:: EXERCISE REQUIREMENTS ::
Look through the records below, and whenever a line contains "natural", copy it.

[RECORDS SHOWN — start]

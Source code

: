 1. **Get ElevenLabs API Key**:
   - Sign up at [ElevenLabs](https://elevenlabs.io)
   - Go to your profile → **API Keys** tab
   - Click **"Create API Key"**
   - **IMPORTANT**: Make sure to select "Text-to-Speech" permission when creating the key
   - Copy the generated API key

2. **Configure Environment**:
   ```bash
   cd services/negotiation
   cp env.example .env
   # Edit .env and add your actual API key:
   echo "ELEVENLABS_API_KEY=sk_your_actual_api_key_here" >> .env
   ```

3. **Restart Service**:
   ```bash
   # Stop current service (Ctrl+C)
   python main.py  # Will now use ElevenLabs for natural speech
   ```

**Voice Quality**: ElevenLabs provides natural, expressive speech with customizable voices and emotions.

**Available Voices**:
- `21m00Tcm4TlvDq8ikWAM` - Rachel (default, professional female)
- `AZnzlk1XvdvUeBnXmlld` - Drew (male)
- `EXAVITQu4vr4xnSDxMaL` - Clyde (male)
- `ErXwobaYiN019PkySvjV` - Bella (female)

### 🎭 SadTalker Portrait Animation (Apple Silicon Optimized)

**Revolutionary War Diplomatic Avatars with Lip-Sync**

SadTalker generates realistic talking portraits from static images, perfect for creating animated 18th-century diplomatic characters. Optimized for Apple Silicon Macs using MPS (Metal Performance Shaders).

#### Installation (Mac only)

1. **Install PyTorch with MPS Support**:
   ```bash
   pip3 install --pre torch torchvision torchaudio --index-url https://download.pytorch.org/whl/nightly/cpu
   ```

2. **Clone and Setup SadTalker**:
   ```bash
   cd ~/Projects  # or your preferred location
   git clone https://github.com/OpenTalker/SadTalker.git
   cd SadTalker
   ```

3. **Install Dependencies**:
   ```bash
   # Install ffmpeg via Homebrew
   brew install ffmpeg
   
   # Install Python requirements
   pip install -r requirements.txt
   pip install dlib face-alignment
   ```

[RECORDS SHOWN — finish]
[RECORDS SHOWN — start]

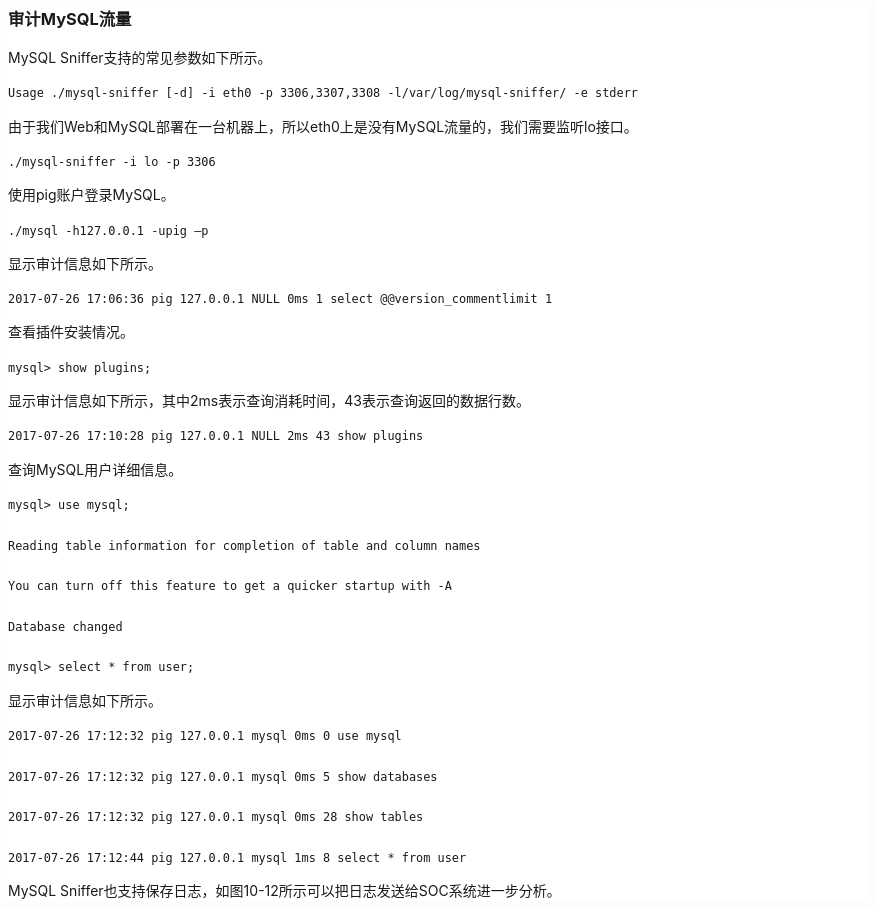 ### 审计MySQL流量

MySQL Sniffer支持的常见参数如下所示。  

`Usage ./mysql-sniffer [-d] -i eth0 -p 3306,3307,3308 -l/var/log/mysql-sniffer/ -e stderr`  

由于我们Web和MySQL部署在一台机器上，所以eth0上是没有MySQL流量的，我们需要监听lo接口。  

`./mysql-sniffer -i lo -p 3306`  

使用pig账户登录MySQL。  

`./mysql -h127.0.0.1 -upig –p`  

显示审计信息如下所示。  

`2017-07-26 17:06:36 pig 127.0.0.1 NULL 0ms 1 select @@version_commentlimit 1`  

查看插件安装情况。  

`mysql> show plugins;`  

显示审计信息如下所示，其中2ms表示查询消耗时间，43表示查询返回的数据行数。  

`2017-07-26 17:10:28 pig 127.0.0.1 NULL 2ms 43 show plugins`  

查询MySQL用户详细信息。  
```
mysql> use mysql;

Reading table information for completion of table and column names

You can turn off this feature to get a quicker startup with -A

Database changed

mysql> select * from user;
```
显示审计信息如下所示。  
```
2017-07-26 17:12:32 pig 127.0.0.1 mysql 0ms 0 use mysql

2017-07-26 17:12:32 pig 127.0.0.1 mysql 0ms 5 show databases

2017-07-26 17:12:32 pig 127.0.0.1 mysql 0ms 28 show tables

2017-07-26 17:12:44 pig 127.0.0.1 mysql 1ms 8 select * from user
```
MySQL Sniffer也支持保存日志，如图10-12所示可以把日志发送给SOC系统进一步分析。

[RECORDS SHOWN — finish]
[RECORDS SHOWN — start]

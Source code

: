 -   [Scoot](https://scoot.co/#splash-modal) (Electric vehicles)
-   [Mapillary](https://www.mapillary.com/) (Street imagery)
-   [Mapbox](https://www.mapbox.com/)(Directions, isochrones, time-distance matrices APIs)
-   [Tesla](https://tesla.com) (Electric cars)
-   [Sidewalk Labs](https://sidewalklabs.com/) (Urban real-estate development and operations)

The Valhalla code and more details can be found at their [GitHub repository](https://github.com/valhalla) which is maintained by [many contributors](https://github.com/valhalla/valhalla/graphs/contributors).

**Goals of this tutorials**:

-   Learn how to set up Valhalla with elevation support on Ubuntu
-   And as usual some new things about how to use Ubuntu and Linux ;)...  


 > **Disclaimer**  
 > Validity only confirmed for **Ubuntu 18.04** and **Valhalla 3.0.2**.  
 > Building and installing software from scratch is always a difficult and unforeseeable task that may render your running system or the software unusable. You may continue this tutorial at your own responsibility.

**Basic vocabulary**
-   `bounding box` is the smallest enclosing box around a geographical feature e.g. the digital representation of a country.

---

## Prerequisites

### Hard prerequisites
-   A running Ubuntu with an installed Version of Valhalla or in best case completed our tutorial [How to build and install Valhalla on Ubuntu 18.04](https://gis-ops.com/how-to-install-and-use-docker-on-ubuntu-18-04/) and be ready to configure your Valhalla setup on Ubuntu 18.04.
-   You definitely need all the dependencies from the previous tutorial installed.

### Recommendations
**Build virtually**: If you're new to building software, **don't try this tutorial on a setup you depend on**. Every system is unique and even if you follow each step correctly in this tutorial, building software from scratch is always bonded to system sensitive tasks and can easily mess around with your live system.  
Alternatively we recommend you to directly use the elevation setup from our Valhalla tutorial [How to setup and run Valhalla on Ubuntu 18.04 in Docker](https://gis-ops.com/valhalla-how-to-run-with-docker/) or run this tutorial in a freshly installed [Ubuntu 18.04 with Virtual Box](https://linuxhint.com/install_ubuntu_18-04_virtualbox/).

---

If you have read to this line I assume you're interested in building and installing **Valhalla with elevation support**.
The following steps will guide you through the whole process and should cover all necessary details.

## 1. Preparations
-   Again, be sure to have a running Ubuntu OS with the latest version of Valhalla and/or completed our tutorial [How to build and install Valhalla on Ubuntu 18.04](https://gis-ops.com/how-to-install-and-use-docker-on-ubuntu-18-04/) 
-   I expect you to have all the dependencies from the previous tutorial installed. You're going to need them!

[RECORDS SHOWN — finish]

:: WORKED SOLUTION ::
   python main.py  # Will now use ElevenLabs for natural speech
**Voice Quality**: ElevenLabs provides natural, expressive speech with customizable voices and emotions.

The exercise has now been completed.